HOW TO COMPLETE THIS TASK - Look through the listing below, and wherever a line has the string "current", pull it out.

STORED DATA -
= = = =

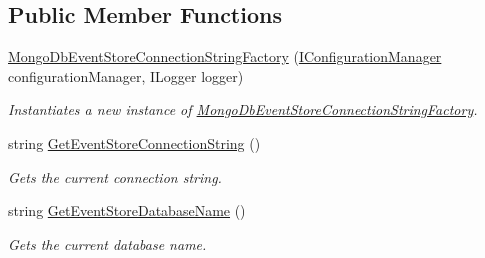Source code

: \subsection*{Public Member Functions}
\begin{DoxyCompactItemize}
\item 
\hyperlink{classCqrs_1_1MongoDB_1_1Events_1_1MongoDbEventStoreConnectionStringFactory_afb24fa31922f1297f7d7d80c7b14ee14_afb24fa31922f1297f7d7d80c7b14ee14}{Mongo\+Db\+Event\+Store\+Connection\+String\+Factory} (\hyperlink{interfaceCqrs_1_1Configuration_1_1IConfigurationManager}{I\+Configuration\+Manager} configuration\+Manager, I\+Logger logger)
\begin{DoxyCompactList}\small\item\em Instantiates a new instance of \hyperlink{classCqrs_1_1MongoDB_1_1Events_1_1MongoDbEventStoreConnectionStringFactory}{Mongo\+Db\+Event\+Store\+Connection\+String\+Factory}. \end{DoxyCompactList}\item 
string \hyperlink{classCqrs_1_1MongoDB_1_1Events_1_1MongoDbEventStoreConnectionStringFactory_af78f60c035678185ecd266019f42838b_af78f60c035678185ecd266019f42838b}{Get\+Event\+Store\+Connection\+String} ()
\begin{DoxyCompactList}\small\item\em Gets the current connection string. \end{DoxyCompactList}\item 
string \hyperlink{classCqrs_1_1MongoDB_1_1Events_1_1MongoDbEventStoreConnectionStringFactory_a282bda17095c8ea293f5305ea0d1b83c_a282bda17095c8ea293f5305ea0d1b83c}{Get\+Event\+Store\+Database\+Name} ()
\begin{DoxyCompactList}\small\item\em Gets the current database name. \end{DoxyCompactList}\end{DoxyCompactItemize}
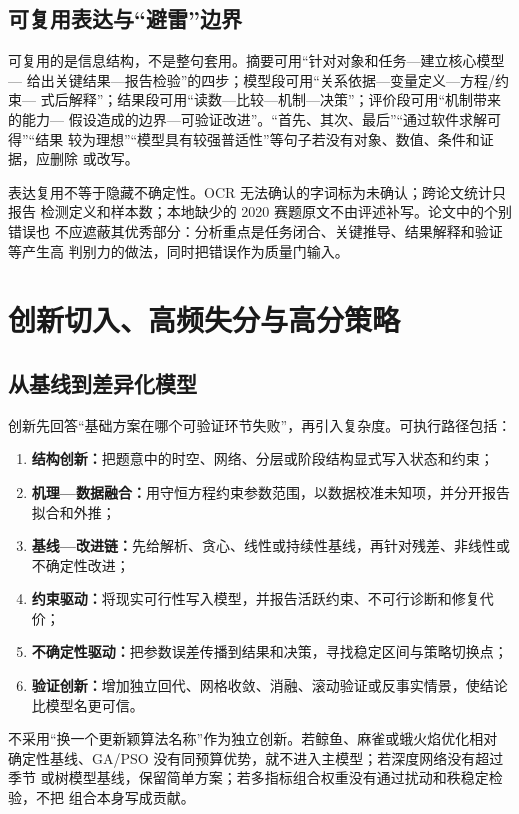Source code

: \documentclass[UTF8,a4paper,12pt]{ctexart}
\begin{document}
\subsection{可复用表达与“避雷”边界}

可复用的是信息结构，不是整句套用。摘要可用“针对对象和任务—建立核心模型—
给出关键结果—报告检验”的四步；模型段可用“关系依据—变量定义—方程/约束—
式后解释”；结果段可用“读数—比较—机制—决策”；评价段可用“机制带来的能力—
假设造成的边界—可验证改进”。“首先、其次、最后”“通过软件求解可得”“结果
较为理想”“模型具有较强普适性”等句子若没有对象、数值、条件和证据，应删除
或改写。

表达复用不等于隐藏不确定性。OCR 无法确认的字词标为未确认；跨论文统计只报告
检测定义和样本数；本地缺少的 2020 赛题原文不由评述补写。论文中的个别错误也
不应遮蔽其优秀部分：分析重点是任务闭合、关键推导、结果解释和验证等产生高
判别力的做法，同时把错误作为质量门输入。

\section{创新切入、高频失分与高分策略}

\subsection{从基线到差异化模型}

创新先回答“基础方案在哪个可验证环节失败”，再引入复杂度。可执行路径包括：
\begin{enumerate}
  \item \textbf{结构创新：}把题意中的时空、网络、分层或阶段结构显式写入状态和约束；
  \item \textbf{机理—数据融合：}用守恒方程约束参数范围，以数据校准未知项，并分开报告拟合和外推；
  \item \textbf{基线—改进链：}先给解析、贪心、线性或持续性基线，再针对残差、非线性或不确定性改进；
  \item \textbf{约束驱动：}将现实可行性写入模型，并报告活跃约束、不可行诊断和修复代价；
  \item \textbf{不确定性驱动：}把参数误差传播到结果和决策，寻找稳定区间与策略切换点；
  \item \textbf{验证创新：}增加独立回代、网格收敛、消融、滚动验证或反事实情景，使结论比模型名更可信。
\end{enumerate}

不采用“换一个更新颖算法名称”作为独立创新。若鲸鱼、麻雀或蛾火焰优化相对
确定性基线、GA/PSO 没有同预算优势，就不进入主模型；若深度网络没有超过季节
或树模型基线，保留简单方案；若多指标组合权重没有通过扰动和秩稳定检验，不把
组合本身写成贡献。
\end{document}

= = = =

OUTPUT BELOW -
\begin{DoxyCompactList}\small\item\em Gets the current connection string. \end{DoxyCompactList}\item 
\begin{DoxyCompactList}\small\item\em Gets the current database name. \end{DoxyCompactList}\end{DoxyCompactItemize}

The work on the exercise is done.